I am reading "Analysis on Manifolds" by James R. Munkres.
Theorem 8.2. Let $A$ be open in $\mathbb{R}^n$; let $f:A\to\mathbb{R}^n$ be of class $C^r$; let $B=f(A)$. If $f$ is one-to-one on $A$ and if $Df(x)$ is non-singular for $x\in A$, then the set $B$ is open in $\mathbb{R}^n$ and the inverse function $g:B\to A$ is of class $C^r$.
My Proposition 1:
Let $m\neq n$.
Let $A$ be open in $\mathbb{R}^m$.
Let $f:A\to\mathbb{R}^n$ be differentiable.
Let $B=f(A)$.
Let $f$ be one-to-one on $A$.
Let $g:B\to A$ be the inverse function of $f$.
Then $g$ is not differentiable on $B$.
Proof:
Assume $g$ is differentiable on $B$.
Let $a\in A$ and $b:=f(a)$.
Then by the chain rule $I_m=D(I)=D(g\circ f)(a)=Dg(f(a))\cdot Df(a)$.
Then by the chain rule $I_n=D(I)=D(f\circ g)(b)=Df(g(b))\cdot Dg(b)$.
$\operatorname{rank}Df(a)\leq\min\{m,n\}$.
$\operatorname{rank}Dg(b)\leq\min\{m,n\}$.
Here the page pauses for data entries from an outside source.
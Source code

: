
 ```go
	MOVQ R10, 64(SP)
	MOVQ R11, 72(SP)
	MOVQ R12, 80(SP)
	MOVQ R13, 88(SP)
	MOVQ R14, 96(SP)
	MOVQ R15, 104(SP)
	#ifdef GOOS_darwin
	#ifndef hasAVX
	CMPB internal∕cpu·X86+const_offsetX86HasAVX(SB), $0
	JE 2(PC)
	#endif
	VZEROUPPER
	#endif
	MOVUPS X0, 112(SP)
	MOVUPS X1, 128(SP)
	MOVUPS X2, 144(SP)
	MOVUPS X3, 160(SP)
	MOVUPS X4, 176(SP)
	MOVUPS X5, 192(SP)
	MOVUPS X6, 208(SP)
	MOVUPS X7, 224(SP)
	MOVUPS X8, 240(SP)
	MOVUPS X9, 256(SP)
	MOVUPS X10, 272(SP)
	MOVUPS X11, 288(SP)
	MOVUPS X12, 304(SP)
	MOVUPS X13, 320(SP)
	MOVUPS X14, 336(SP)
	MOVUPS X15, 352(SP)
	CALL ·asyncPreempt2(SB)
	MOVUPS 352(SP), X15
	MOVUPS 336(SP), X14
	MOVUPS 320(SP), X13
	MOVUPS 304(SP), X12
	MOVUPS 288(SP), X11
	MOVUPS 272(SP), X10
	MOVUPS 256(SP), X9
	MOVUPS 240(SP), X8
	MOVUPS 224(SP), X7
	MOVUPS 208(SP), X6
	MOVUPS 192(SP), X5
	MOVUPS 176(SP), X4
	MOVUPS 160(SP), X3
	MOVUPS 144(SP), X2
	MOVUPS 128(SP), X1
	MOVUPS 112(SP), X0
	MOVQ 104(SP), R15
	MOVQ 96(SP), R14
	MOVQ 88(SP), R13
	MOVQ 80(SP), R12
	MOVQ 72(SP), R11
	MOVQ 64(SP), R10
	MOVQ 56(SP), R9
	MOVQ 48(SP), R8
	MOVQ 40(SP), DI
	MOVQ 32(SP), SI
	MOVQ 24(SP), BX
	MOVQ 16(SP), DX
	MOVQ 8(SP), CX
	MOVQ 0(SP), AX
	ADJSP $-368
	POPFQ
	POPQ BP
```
$m=\operatorname{rank}I_m=\operatorname{rank}Dg(b)\cdot Df(a)\leq\min\{\operatorname{rank}Df(a),\operatorname{rank}Dg(b)\}\leq\min\{m,n\}$.
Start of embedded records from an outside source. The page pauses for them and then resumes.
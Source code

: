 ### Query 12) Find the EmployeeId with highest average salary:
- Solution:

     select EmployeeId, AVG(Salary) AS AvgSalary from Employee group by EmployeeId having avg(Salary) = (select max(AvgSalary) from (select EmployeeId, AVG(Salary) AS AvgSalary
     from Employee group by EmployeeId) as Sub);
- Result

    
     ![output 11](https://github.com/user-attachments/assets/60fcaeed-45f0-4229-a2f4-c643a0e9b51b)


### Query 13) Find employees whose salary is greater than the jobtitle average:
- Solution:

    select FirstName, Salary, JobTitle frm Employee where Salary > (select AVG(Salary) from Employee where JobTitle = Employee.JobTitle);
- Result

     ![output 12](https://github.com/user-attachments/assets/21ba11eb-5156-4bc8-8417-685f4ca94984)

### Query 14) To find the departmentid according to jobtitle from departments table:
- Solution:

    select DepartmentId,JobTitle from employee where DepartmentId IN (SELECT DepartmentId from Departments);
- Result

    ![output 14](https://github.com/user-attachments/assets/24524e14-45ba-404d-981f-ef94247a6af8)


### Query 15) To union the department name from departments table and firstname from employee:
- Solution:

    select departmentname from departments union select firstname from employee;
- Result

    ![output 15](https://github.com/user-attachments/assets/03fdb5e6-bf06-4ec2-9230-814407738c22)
$n=\operatorname{rank}I_n=\operatorname{rank}Df(a)\cdot Dg(b)\leq\min\{\operatorname{rank}Df(a),\operatorname{rank}Dg(b)\}\leq\min\{m,n\}$.
But this is impossible.
My Proposition 2:
Let $A$ be a connected set in $\mathbb{R}^n$.
Let $f:A\to\mathbb{R}^n$ be continuous.
Let $B=f(A)$.
If $f$ is one-to-one on $A$, then the inverse function $g:B\to A$ is also continuous.
My Proposition 3:
Let $m\neq n$.
Let $A$ be a connected set in $\mathbb{R}^m$.
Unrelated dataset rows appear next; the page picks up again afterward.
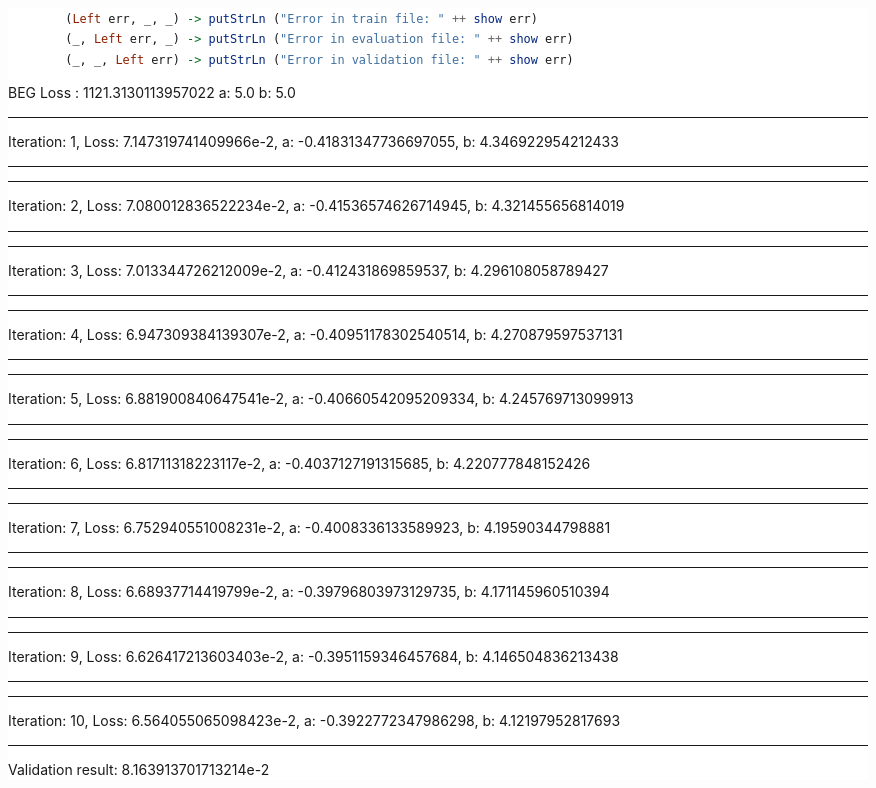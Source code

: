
 ```haskell
        (Left err, _, _) -> putStrLn ("Error in train file: " ++ show err)
        (_, Left err, _) -> putStrLn ("Error in evaluation file: " ++ show err)
        (_, _, Left err) -> putStrLn ("Error in validation file: " ++ show err)

```

BEG
Loss : 1121.3130113957022        a: 5.0     b: 5.0
*****************************************************************
Iteration: 1, Loss: 7.147319741409966e-2, a: -0.41831347736697055, b: 4.346922954212433
*****************************************************************

*****************************************************************
Iteration: 2, Loss: 7.080012836522234e-2, a: -0.41536574626714945, b: 4.321455656814019
*****************************************************************

*****************************************************************
Iteration: 3, Loss: 7.013344726212009e-2, a: -0.412431869859537, b: 4.296108058789427
*****************************************************************

*****************************************************************
Iteration: 4, Loss: 6.947309384139307e-2, a: -0.40951178302540514, b: 4.270879597537131
*****************************************************************

*****************************************************************
Iteration: 5, Loss: 6.881900840647541e-2, a: -0.40660542095209334, b: 4.245769713099913
*****************************************************************

*****************************************************************
Iteration: 6, Loss: 6.81711318223117e-2, a: -0.4037127191315685, b: 4.220777848152426
*****************************************************************

*****************************************************************
Iteration: 7, Loss: 6.752940551008231e-2, a: -0.4008336133589923, b: 4.19590344798881
*****************************************************************

*****************************************************************
Iteration: 8, Loss: 6.68937714419799e-2, a: -0.39796803973129735, b: 4.171145960510394
*****************************************************************

*****************************************************************
Iteration: 9, Loss: 6.626417213603403e-2, a: -0.3951159346457684, b: 4.146504836213438
*****************************************************************

*****************************************************************
Iteration: 10, Loss: 6.564055065098423e-2, a: -0.3922772347986298, b: 4.12197952817693
*****************************************************************

Validation result: 8.163913701713214e-2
Let $f:A\to\mathbb{R}^n$ be continuous.
Let $B=f(A)$.
If $f$ is one-to-one on $A$, then the inverse function $g:B\to A$ is not continuous.
Is my Proposition 2 true?
Is my Proposition 3 true?
I know that the following theorem holds:
THEOREM 3 (from "Calculus Fourth Edition" by Michael Spivak).
If $f$ is continuous and one-one on an interval, then $f^{-1}$ is also continuous.
So, my Proposition 2 holds when $n=1$.